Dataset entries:

====================

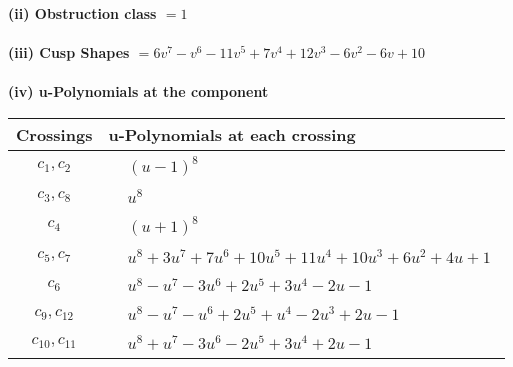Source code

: \documentclass[1p]{elsarticle_modified}
\theoremstyle{definition}
\begin{document}
\flushleft \textbf{(ii) Obstruction class $= 1$}\\~\\
\flushleft \textbf{(iii) Cusp Shapes $= 6 v^7- v^6-11 v^5+7 v^4+12 v^3-6 v^2-6 v+10$}\\~\\
\newpage\renewcommand{\arraystretch}{1}
\flushleft \textbf{(iv) u-Polynomials at the component}\newline \\
\begin{tabular}{m{50pt}|m{274pt}}
Crossings & \hspace{64pt}u-Polynomials at each crossing \\
\hline $$\begin{aligned}c_{1},c_{2}\end{aligned}$$&$\begin{aligned}
&(u-1)^8
\end{aligned}$\\
\hline $$\begin{aligned}c_{3},c_{8}\end{aligned}$$&$\begin{aligned}
&u^8
\end{aligned}$\\
\hline $$\begin{aligned}c_{4}\end{aligned}$$&$\begin{aligned}
&(u+1)^8
\end{aligned}$\\
\hline $$\begin{aligned}c_{5},c_{7}\end{aligned}$$&$\begin{aligned}
&u^8+3 u^7+7 u^6+10 u^5+11 u^4+10 u^3+6 u^2+4 u+1
\end{aligned}$\\
\hline $$\begin{aligned}c_{6}\end{aligned}$$&$\begin{aligned}
&u^8- u^7-3 u^6+2 u^5+3 u^4-2 u-1
\end{aligned}$\\
\hline $$\begin{aligned}c_{9},c_{12}\end{aligned}$$&$\begin{aligned}
&u^8- u^7- u^6+2 u^5+u^4-2 u^3+2 u-1
\end{aligned}$\\
\hline $$\begin{aligned}c_{10},c_{11}\end{aligned}$$&$\begin{aligned}
&u^8+u^7-3 u^6-2 u^5+3 u^4+2 u-1
\end{aligned}$\\
\hline
\end{tabular}\\~\\
\end{document}
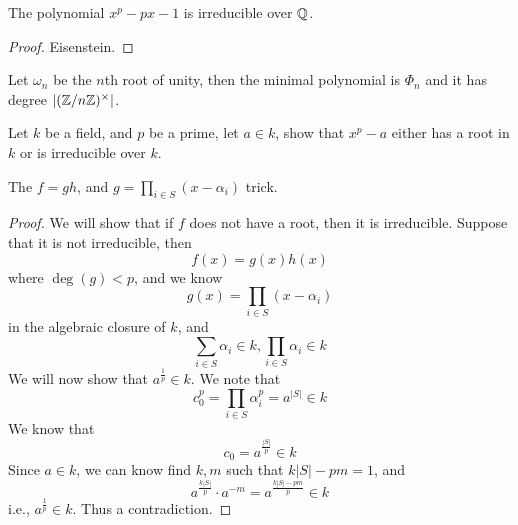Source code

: \begin{prop}
    The polynomial $x^p-px-1$ is irreducible over $\mathbb{Q}$.
\end{prop}
\begin{proof}
    Eisenstein.
\end{proof}

\begin{prop}
    Let $\omega_n$ be the $n$th root of unity, then the minimal polynomial is $\Phi_n$ and it has degree $|(\mathbb{Z}/n\mathbb{Z})^\times|$. 
\end{prop}


\begin{prob}[S2006-Q4]
    Let $k$ be a field, and $p$ be a prime, let $a\in k$, show that $x^p-a$ either has a root in $k$ or is irreducible over $k$.
\end{prob}
\begin{warn}
    The $f=gh$, and $g=\prod_{i\in S}(x-\alpha_i)$ trick.
\end{warn}
\begin{proof}
    We will show that if $f$ does not have a root, then it is irreducible. Suppose that it is not irreducible, then 
    \begin{equation*}
        f(x)=g(x)h(x)
    \end{equation*}
    where $\deg(g)<p$, and we know 
    \begin{equation*}
        g(x)=\prod_{i\in S}(x-\alpha_i)
    \end{equation*}
    in the algebraic closure of $k$, and 
    \begin{equation*}
        \sum_{i\in S}\alpha_i\in k, \prod_{i\in S}\alpha_i\in k
    \end{equation*}
    We will now show that $a^\frac{1}{p}\in k$. We note that 
    \begin{equation*}
        c_0^p=\prod_{i\in S}\alpha_i^p=a^{|S|}\in k
    \end{equation*}
    We know that 
    \begin{equation*}
        c_0=a^\frac{|S|}{p}\in k
    \end{equation*}
    Since $a\in k$, we can know find $k, m$ such that $k|S|-pm=1$, and 
    \begin{equation*}
        a^\frac{k|S|}{p}\cdot a^{-m}=a^{\frac{k|S|-pm}{p}}\in k
    \end{equation*}
    i.e., $a^\frac{1}{p}\in k$. Thus a contradiction.
\end{proof}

====================

Tally the lines in the records that contain "flushleft", then give only the tally.

### RESPONSE BELOW
3